(Saved data entries)
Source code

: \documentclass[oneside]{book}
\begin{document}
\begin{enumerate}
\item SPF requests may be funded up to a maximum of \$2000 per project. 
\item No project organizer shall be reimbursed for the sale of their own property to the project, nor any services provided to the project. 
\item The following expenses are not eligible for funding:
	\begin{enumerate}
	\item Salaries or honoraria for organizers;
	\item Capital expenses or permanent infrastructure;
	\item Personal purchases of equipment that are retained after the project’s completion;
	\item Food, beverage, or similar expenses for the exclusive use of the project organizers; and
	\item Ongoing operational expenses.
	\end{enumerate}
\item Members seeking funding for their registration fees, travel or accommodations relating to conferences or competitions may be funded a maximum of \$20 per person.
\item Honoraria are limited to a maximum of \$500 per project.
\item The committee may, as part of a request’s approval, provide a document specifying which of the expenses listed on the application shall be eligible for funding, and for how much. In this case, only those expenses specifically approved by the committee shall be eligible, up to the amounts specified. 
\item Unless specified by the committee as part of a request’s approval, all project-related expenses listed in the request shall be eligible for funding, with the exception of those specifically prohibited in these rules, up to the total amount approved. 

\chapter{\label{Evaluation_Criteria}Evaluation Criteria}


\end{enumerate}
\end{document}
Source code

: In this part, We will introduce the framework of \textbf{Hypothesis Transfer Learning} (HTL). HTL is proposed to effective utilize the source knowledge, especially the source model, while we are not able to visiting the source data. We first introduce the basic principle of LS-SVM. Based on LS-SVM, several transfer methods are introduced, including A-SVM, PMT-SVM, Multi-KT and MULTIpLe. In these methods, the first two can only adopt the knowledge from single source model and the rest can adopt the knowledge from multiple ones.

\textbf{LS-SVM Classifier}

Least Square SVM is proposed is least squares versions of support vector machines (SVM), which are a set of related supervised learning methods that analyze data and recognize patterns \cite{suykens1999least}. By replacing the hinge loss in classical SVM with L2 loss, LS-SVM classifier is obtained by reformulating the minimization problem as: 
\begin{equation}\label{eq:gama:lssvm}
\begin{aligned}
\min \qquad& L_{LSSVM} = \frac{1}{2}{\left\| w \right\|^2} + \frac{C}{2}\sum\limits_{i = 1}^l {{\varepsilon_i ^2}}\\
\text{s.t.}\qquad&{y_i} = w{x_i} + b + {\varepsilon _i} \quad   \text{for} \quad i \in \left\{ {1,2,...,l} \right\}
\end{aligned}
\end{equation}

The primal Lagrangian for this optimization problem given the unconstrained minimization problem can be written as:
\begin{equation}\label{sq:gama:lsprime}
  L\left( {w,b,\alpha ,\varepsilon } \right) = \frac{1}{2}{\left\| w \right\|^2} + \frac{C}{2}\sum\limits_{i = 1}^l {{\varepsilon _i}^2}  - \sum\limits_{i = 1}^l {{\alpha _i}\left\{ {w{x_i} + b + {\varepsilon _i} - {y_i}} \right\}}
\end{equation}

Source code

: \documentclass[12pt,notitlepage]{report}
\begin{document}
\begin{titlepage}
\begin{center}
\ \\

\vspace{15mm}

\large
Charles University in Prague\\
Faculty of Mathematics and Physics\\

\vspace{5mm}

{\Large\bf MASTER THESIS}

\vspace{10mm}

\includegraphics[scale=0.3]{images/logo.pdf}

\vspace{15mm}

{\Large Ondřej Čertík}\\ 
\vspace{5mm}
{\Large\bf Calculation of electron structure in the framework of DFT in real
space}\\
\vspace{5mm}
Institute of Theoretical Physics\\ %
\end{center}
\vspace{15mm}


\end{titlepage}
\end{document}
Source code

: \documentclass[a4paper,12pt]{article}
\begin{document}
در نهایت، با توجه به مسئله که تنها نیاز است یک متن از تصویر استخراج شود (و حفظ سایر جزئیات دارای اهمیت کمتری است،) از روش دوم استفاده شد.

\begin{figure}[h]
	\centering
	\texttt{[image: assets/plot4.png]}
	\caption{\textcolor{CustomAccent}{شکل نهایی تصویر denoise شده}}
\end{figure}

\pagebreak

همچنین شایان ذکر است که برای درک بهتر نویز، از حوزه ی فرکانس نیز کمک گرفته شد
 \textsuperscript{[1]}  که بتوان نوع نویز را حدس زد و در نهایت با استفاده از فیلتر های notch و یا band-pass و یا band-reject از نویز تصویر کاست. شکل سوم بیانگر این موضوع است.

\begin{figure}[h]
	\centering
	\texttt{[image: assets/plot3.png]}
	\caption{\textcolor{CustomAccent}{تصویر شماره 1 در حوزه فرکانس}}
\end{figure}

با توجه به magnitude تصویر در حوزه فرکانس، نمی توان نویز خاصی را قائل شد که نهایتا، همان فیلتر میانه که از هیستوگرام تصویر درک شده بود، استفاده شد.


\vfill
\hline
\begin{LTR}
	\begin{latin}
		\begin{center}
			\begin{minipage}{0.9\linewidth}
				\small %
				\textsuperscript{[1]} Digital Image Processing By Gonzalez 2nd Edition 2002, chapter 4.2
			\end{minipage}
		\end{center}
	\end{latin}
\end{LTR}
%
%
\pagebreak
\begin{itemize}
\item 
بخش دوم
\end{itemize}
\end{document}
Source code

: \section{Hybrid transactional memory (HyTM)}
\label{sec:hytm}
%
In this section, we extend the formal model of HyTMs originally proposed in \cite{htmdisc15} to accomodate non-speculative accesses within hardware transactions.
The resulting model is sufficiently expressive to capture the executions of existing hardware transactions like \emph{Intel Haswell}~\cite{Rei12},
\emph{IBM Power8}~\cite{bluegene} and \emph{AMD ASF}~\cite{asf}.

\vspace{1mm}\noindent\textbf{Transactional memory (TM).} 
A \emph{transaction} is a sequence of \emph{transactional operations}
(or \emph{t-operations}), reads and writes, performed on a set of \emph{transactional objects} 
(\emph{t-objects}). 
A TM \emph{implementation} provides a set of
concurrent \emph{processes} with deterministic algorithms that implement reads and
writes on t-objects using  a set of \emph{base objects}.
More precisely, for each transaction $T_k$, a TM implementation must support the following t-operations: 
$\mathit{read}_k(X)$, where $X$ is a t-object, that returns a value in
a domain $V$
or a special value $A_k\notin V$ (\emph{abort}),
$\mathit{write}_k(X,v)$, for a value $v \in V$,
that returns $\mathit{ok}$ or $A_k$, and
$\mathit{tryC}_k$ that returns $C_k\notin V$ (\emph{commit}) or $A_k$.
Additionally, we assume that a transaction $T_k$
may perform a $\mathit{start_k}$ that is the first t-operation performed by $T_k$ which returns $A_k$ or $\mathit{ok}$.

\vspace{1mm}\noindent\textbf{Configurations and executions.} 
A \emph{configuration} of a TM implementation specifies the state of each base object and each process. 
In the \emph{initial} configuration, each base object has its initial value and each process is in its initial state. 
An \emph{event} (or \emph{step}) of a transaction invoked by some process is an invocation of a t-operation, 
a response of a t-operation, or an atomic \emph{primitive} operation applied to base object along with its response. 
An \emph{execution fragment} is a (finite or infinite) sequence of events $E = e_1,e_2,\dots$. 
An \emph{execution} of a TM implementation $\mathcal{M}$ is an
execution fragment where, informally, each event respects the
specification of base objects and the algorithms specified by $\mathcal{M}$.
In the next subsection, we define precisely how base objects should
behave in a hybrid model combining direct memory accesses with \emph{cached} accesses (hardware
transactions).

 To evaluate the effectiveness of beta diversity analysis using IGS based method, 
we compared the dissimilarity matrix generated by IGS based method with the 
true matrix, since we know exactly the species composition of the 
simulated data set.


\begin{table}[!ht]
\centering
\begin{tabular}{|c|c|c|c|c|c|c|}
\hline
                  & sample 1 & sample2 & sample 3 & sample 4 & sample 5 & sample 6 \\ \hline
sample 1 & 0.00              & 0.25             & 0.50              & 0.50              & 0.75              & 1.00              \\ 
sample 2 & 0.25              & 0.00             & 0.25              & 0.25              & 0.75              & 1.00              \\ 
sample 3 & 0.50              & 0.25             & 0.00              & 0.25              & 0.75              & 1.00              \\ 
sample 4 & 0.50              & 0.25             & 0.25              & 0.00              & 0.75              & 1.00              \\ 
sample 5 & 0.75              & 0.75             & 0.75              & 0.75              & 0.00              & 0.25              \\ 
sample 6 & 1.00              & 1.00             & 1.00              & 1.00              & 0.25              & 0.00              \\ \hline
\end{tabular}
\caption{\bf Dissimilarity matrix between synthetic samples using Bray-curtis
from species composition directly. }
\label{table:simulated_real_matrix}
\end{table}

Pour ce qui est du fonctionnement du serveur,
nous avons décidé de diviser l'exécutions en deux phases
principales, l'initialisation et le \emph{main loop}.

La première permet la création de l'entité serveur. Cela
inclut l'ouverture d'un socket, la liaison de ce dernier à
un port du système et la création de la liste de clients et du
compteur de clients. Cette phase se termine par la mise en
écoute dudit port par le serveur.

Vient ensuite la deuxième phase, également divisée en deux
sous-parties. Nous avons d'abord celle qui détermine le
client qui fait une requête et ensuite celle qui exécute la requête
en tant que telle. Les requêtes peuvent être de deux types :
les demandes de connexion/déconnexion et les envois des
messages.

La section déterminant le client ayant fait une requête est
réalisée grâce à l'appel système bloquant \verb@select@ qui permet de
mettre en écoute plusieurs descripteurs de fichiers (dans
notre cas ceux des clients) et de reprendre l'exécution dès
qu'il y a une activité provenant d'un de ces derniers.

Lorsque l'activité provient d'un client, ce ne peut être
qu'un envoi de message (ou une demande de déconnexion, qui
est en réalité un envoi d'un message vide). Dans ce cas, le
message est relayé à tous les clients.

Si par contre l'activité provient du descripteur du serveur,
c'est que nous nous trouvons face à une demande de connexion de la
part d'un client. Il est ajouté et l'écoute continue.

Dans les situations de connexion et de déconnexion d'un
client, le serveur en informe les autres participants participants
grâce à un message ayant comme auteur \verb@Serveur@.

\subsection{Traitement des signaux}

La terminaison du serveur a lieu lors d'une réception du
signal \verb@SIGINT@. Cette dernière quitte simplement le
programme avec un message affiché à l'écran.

WHAT YOU HAVE TO DO =>
Look above for the line with "message est relayé à tous les clients."; retype exactly that line, every line after it up to the line with "grâce à un message", and that line too, nothing else.

ANSWER TO THIS EXERCISE =>
message est relayé à tous les clients.

Si par contre l'activité provient du descripteur du serveur,
c'est que nous nous trouvons face à une demande de connexion de la
part d'un client. Il est ajouté et l'écoute continue.

Dans les situations de connexion et de déconnexion d'un
client, le serveur en informe les autres participants participants
grâce à un message ayant comme auteur \verb@Serveur@.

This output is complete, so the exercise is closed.